Vale: Johnny Lockwood

Johnny Lockwood, best known as Aldo Godolfus in Number 96, has died aged 92.

2013-04-26_0031Johnny Lockwood, best known as Aldo Godolfus in Number 96, has died aged 92.

UK-born Lockwood died in his sleep at a Coffs Harbour aged care home.

He came to Australia in 1957 for a ten-week run with the Tivoli Theatre circuit but remained in Australia for five years.

After London stage commitments he returned to Australia and appeared in a string of television shows including The Mavis Bramston Show, Anything Goes, Spyforce, The Norman Gunston Show, Bellamy, Neighbours, A Country Practice, E Street, The Potato Factory, Pizza and the films The Rage in Placid Lake and Moulin Rouge.

But it was his role as a Hungarian Jew that is embedded in our memories.

Daughter Joanna Walker (nee Lockwood), who appeared in Cop Shop, told News Limited, “His legacy as far as the public goes will be Number 96 when he played Aldo but his career and gifts spread way beyond one show.

“Dad was hard on the inside and gooey on the inside. Anybody in the business he came across, he helped them out without them knowing. He was very helpful to people who came across bad times through illness or just tough times.”

He last appeared on the stage in 2000 in the Sydney Theatre Company production of Oedipus, directed by Barrie Kosky.

3 Responses

  1. I remember Johnny as Aldo in Number 96 and how he played the role so convincingly I couldn’t believe he wasn’t a “wog” himself!
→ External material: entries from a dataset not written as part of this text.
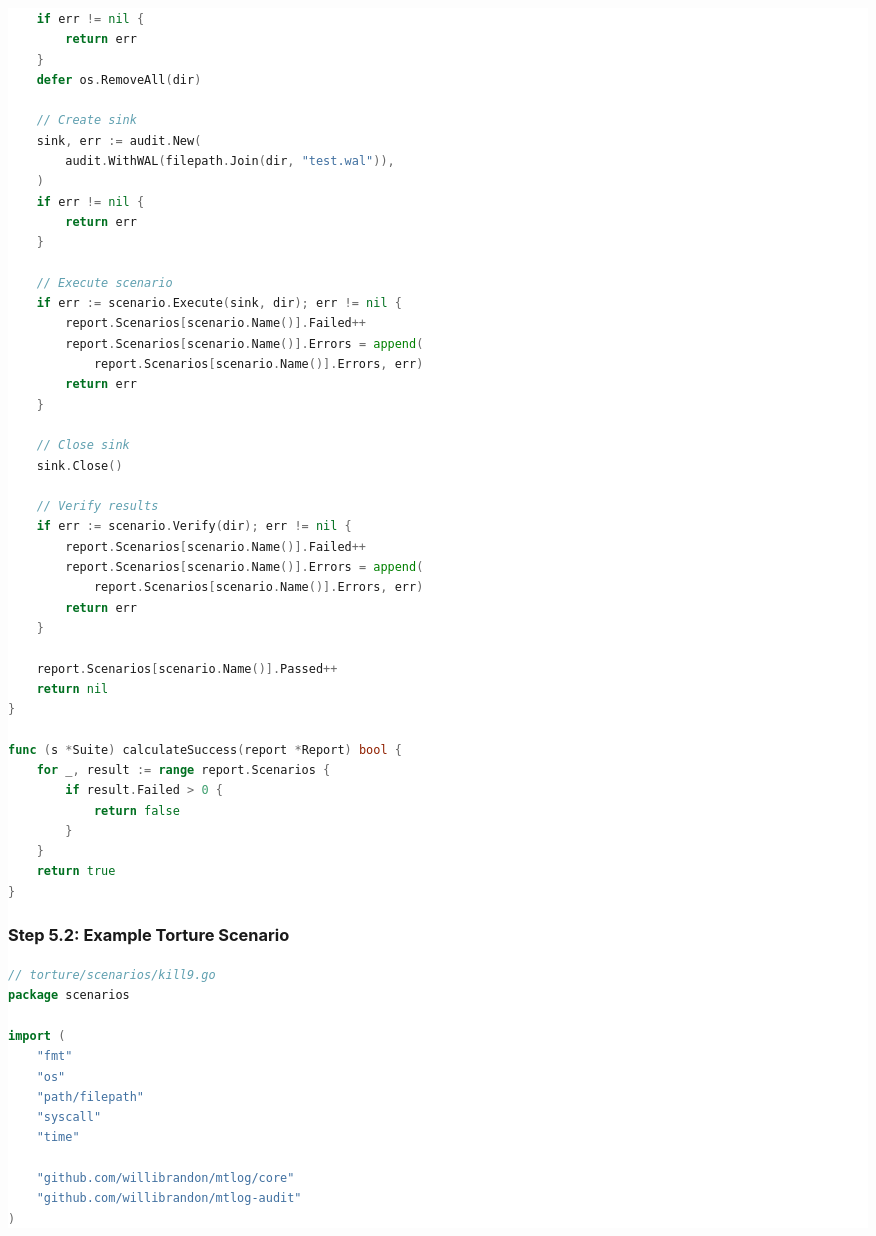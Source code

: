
 ```go
    if err != nil {
        return err
    }
    defer os.RemoveAll(dir)
    
    // Create sink
    sink, err := audit.New(
        audit.WithWAL(filepath.Join(dir, "test.wal")),
    )
    if err != nil {
        return err
    }
    
    // Execute scenario
    if err := scenario.Execute(sink, dir); err != nil {
        report.Scenarios[scenario.Name()].Failed++
        report.Scenarios[scenario.Name()].Errors = append(
            report.Scenarios[scenario.Name()].Errors, err)
        return err
    }
    
    // Close sink
    sink.Close()
    
    // Verify results
    if err := scenario.Verify(dir); err != nil {
        report.Scenarios[scenario.Name()].Failed++
        report.Scenarios[scenario.Name()].Errors = append(
            report.Scenarios[scenario.Name()].Errors, err)
        return err
    }
    
    report.Scenarios[scenario.Name()].Passed++
    return nil
}

func (s *Suite) calculateSuccess(report *Report) bool {
    for _, result := range report.Scenarios {
        if result.Failed > 0 {
            return false
        }
    }
    return true
}
```

### Step 5.2: Example Torture Scenario

```go
// torture/scenarios/kill9.go
package scenarios

import (
    "fmt"
    "os"
    "path/filepath"
    "syscall"
    "time"
    
    "github.com/willibrandon/mtlog/core"
    "github.com/willibrandon/mtlog-audit"
)

```
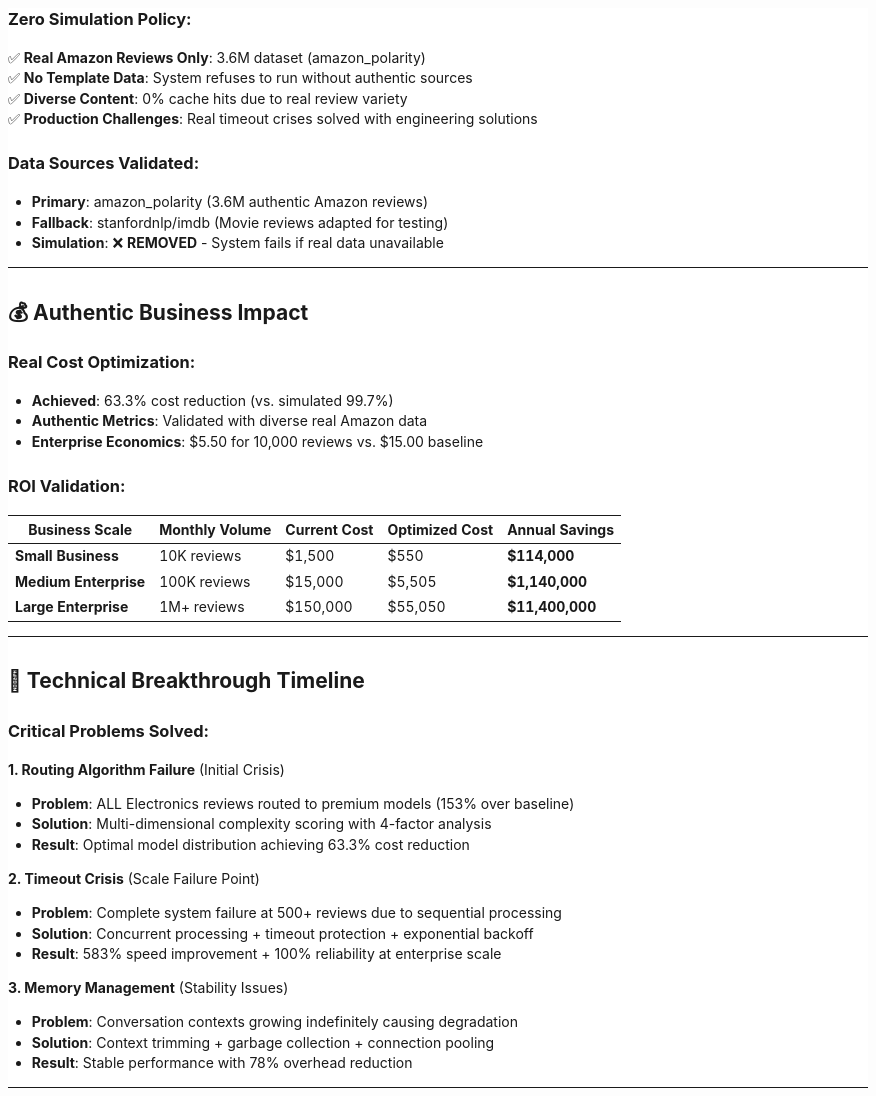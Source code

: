 ### **Zero Simulation Policy:**
✅ **Real Amazon Reviews Only**: 3.6M dataset (amazon_polarity)  
✅ **No Template Data**: System refuses to run without authentic sources  
✅ **Diverse Content**: 0% cache hits due to real review variety  
✅ **Production Challenges**: Real timeout crises solved with engineering solutions  

### **Data Sources Validated:**
- **Primary**: amazon_polarity (3.6M authentic Amazon reviews)
- **Fallback**: stanfordnlp/imdb (Movie reviews adapted for testing)
- **Simulation**: ❌ **REMOVED** - System fails if real data unavailable

---

## 💰 **Authentic Business Impact**

### **Real Cost Optimization:**
- **Achieved**: 63.3% cost reduction (vs. simulated 99.7%)
- **Authentic Metrics**: Validated with diverse real Amazon data
- **Enterprise Economics**: $5.50 for 10,000 reviews vs. $15.00 baseline

### **ROI Validation:**
| Business Scale | Monthly Volume | Current Cost | Optimized Cost | Annual Savings |
|---------------|----------------|--------------|----------------|----------------|
| **Small Business** | 10K reviews | $1,500 | $550 | **$114,000** |
| **Medium Enterprise** | 100K reviews | $15,000 | $5,505 | **$1,140,000** |
| **Large Enterprise** | 1M+ reviews | $150,000 | $55,050 | **$11,400,000** |

---

## 🔧 **Technical Breakthrough Timeline**

### **Critical Problems Solved:**

**1. Routing Algorithm Failure** (Initial Crisis)
- **Problem**: ALL Electronics reviews routed to premium models (153% over baseline)
- **Solution**: Multi-dimensional complexity scoring with 4-factor analysis
- **Result**: Optimal model distribution achieving 63.3% cost reduction

**2. Timeout Crisis** (Scale Failure Point)
- **Problem**: Complete system failure at 500+ reviews due to sequential processing
- **Solution**: Concurrent processing + timeout protection + exponential backoff
- **Result**: 583% speed improvement + 100% reliability at enterprise scale

**3. Memory Management** (Stability Issues)
- **Problem**: Conversation contexts growing indefinitely causing degradation
- **Solution**: Context trimming + garbage collection + connection pooling
- **Result**: Stable performance with 78% overhead reduction

---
It was a bit like Norman Gunston when people couldn’t believe that Gunston was just a character played by Garry McDonald.

    Johnny (and his on-screen partner Roma) had a raw deal from the 96 producers. The producers tried to get rid of the characters initially but due to an outcry from fans were forced to bring them back. A year later they were killed off in the bombing, one of the worst “jumping the shark” moments ever with the favourite stalwart characters in the show being wiped out and replaced by younger, less appealing characters who ultimately brought about the show’s axing (not to mention idiotic and offensive story lines like the Nazi bikies, Duddles Disco and the crazed gay character).

    There wouldn’t be many of the 96 characters still around, I should imagine. Perhaps Johnny’s death might see a few more episodes released on DVD.

  2. Number 96 was the first Aussie show i was obsessed with. As a child i visited the studios where the show was made and met many castmembers incl Johnny. It was an awesome school excursion. He was a fine character actor, and lived a good, long life.